While his family clings to traditional Judaism, Aaron does not. Impressed with the Haskalah, the Enlightenment, that comes to Poland with the war, he returns to Warsaw to earn his living as a writer. Here he begins an affair with Dora Stolnitz, a member of the Communist Party who regards the Soviet Union as the Promised Land. At the Writers’ Club he encounters the eccentric philosopher Morris Feitelzohn, author of Spiritual Hormones. At once lecherous, mystical, religious, and skeptical, he becomes Aaron’s spiritual and intellectual guide.
Morris also helps Aaron monetarily. Though he is himself always in need of five zlotys, he introduces Aaron to Betty Slonim and Sam Dreiman, who have come to Poland in search of a play. Betty is a minor actress, but Sam wants to make her a star. To achieve this end, he is prepared to rent a theater in Warsaw and commission a play. He chooses Aaron as his dramatist when he learns that Aaron already has written the first act of a play about a nineteenth century woman who becomes a Hasidic rabbi. For his efforts, Aaron receives regular and generous advances. Aaron’s dramaturgical abilities are not great, though, and he suffers further from the assistance of Betty, Sam, and other members of the proposed cast. The result is an unproducible piece that fails in rehearsal.

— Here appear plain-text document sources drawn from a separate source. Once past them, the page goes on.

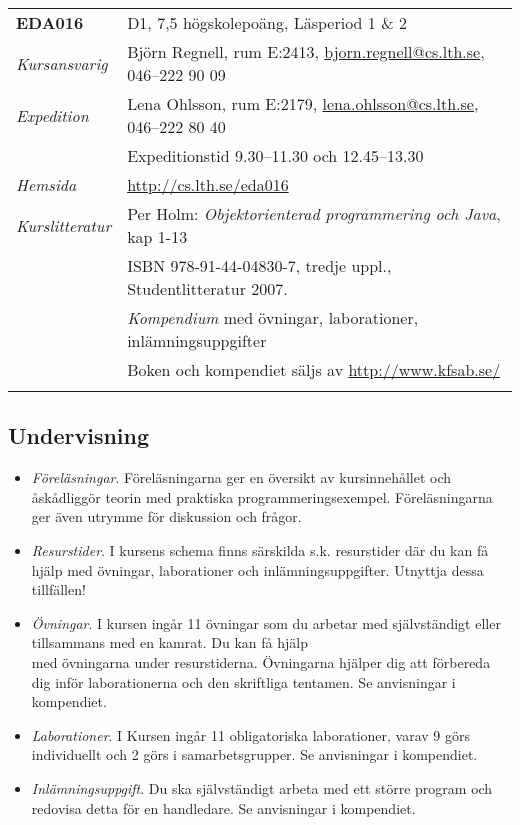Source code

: \begin{longtable}[c]{@{}ll@{}}
\toprule\addlinespace
\textbf{EDA016} & D1, 7,5 högskolepoäng, Läsperiod 1 \& 2
\\\addlinespace
\midrule\endhead
\emph{Kursansvarig} & Björn Regnell, rum E:2413,
\href{mailto:bjorn.regnell@cs.lth.se}{bjorn.regnell@cs.lth.se}, 046--222
90 09
\\\addlinespace
\emph{Expedition} & Lena Ohlsson, rum E:2179,
\href{mailto:lena.ohlsson@cs.lth.se}{lena.ohlsson@cs.lth.se}, 046--222
80 40
\\\addlinespace
& Expeditionstid 9.30--11.30 och 12.45--13.30
\\\addlinespace
\emph{Hemsida} & \url{http://cs.lth.se/eda016}
\\\addlinespace
\emph{Kurslitteratur} & Per Holm: \emph{Objektorienterad programmering
och Java}, kap 1-13
\\\addlinespace
& ISBN 978-91-44-04830-7, tredje uppl., Studentlitteratur 2007.
\\\addlinespace
& \emph{Kompendium} med övningar, laborationer, inlämningsuppgifter
\\\addlinespace
& Boken och kompendiet säljs av \url{http://www.kfsab.se/}
\\\addlinespace
\bottomrule
\end{longtable}

\subsection{Undervisning}\label{undervisning}

\begin{itemize}
\item
  \emph{Föreläsningar}. Föreläsningarna ger en översikt av
  kursinnehållet och åskådliggör teorin med praktiska
  programmeringsexempel. Föreläsningarna ger även utrymme för diskussion
  och frågor.
\item
  \emph{Resurstider}. I kursens schema finns särskilda s.k. resurstider
  där du kan få hjälp med övningar, laborationer och
  inlämningsuppgifter. Utnyttja dessa tillfällen!
\item
  \emph{Övningar}. I kursen ingår 11 övningar som du arbetar med
  självständigt eller tillsammans med en kamrat. Du kan få hjälp\\med
  övningarna under resurstiderna. Övningarna hjälper dig att förbereda
  dig inför laborationerna och den skriftliga tentamen. Se anvisningar i
  kompendiet.
\item
  \emph{Laborationer}. I Kursen ingår 11 obligatoriska laborationer,
  varav 9 görs individuellt och 2 görs i samarbetsgrupper. Se
  anvisningar i kompendiet.
\item
  \emph{Inlämningsuppgift}. Du ska självständigt arbeta med ett större
  program och redovisa detta för en handledare. Se anvisningar i
  kompendiet.
\end{itemize}

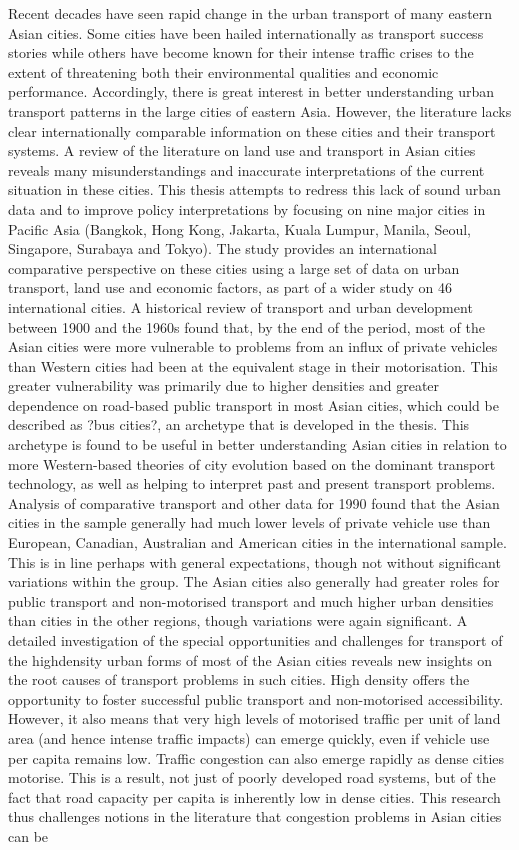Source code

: Recent decades have seen rapid change in the urban transport of many eastern Asian cities. Some cities have been hailed internationally as transport success stories while others have become known for their intense traffic crises to the extent of threatening both their environmental qualities and economic performance. Accordingly, there is great interest in better understanding urban transport patterns in the large cities of eastern Asia. However, the literature lacks clear internationally comparable information on these cities and their transport systems. A review of the literature on land use and transport in Asian cities reveals many misunderstandings and inaccurate interpretations of the current situation in these cities. This thesis attempts to redress this lack of sound urban data and to improve policy interpretations by focusing on nine major cities in Pacific Asia (Bangkok, Hong Kong, Jakarta, Kuala Lumpur, Manila, Seoul, Singapore, Surabaya and Tokyo). The study provides an international comparative perspective on these cities using a large set of data on urban transport, land use and economic factors, as part of a wider study on 46 international cities. A historical review of transport and urban development between 1900 and the 1960s found that, by the end of the period, most of the Asian cities were more vulnerable to problems from an influx of private vehicles than Western cities had been at the equivalent stage in their motorisation. This greater vulnerability was primarily due to higher densities and greater dependence on road-based public transport in most Asian cities, which could be described as ?bus cities?, an archetype that is developed in the thesis. This archetype is found to be useful in better understanding Asian cities in relation to more Western-based theories of city evolution based on the dominant transport technology, as well as helping to interpret past and present transport problems. Analysis of comparative transport and other data for 1990 found that the Asian cities in the sample generally had much lower levels of private vehicle use than European, Canadian, Australian and American cities in the international sample. This is in line perhaps with general expectations, though not without significant variations within the group. The Asian cities also generally had greater roles for public transport and non-motorised transport and much higher urban densities than cities in the other regions, though variations were again significant. A detailed investigation of the special opportunities and challenges for transport of the highdensity urban forms of most of the Asian cities reveals new insights on the root causes of transport problems in such cities. High density offers the opportunity to foster successful public transport and non-motorised accessibility. However, it also means that very high levels of motorised traffic per unit of land area (and hence intense traffic impacts) can emerge quickly, even if vehicle use per capita remains low. Traffic congestion can also emerge rapidly as dense cities motorise. This is a result, not just of poorly developed road systems, but of the fact that road capacity per capita is inherently low in dense cities. This research thus challenges notions in the literature that congestion problems in Asian cities can be 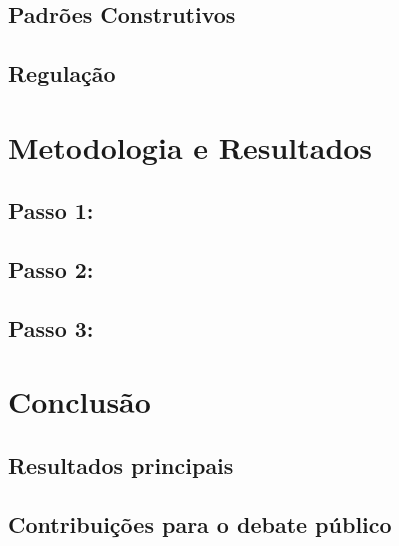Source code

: \section{Padrões Construtivos}
\section{Regulação}

\chapter{Metodologia e Resultados}
\label{chp:analise}

\section{Passo 1: }
\label{sec:perg1}

\section{Passo 2: }
\label{sec:perg2}

\section{Passo 3: }
\label{sec:perg3}

\chapter{Conclusão}
\label{chp:conclusao}

\section{Resultados principais}
\label{sec:conclusao}

\section{Contribuições para o debate público}
\label{sec:contribuicoes}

Aaron’s association with Betty Slonim leads to more than a botched play, though. When he is not writing—which seems to be most of the time—he often serves as Betty’s lover and tour guide. On one of their excursions, Aaron takes her to see his old street, which he has not visited in twenty years. There he finds Shosha; she has hardly changed, remaining essentially a child both mentally and physically. Inexplicably, he falls in love with her, and after the failure of his play, he moves in with Shosha and her mother, severing his ties with his former associates and with the members of the Writers’ Club.
With Sam Dreiman’s blessing, Betty offers to marry Aaron and take him to the safety of America. Although he realizes that to stay in Poland is to invite death at the hands of the Nazis, he rejects her offer. Instead, he resolves to marry Shosha and remain in Warsaw.
Again war comes, and again Aaron’s life changes. He flees Warsaw with Shosha, but she is too frail to survive the ordeal; two days out of the capital, she dies. Dora Stolnitz vanishes, and Betty commits suicide. Aaron reaches America through the Orient and becomes a successful writer, but he remains haunted by his past.
Shosha is a realistic novel that is undisguisedly based on Singer’s own life. The protagonist, Aaron Greidinger, is the son of a rabbi. Aaron’s younger brother is named Moishe. The family even lives first at the actual address of the Singer family in Warsaw, number 10 Krochmalna Street, then later in rural Galicia. Like Singer, Aaron is an aspiring writer. He moves to Warsaw, becomes a proofreader and translator, and becomes involved with a Communist girl. In the 1930’s, like all the other Jews in Poland, he is living from day to day, waiting for Adolf Hitler’s invasion and probably for death.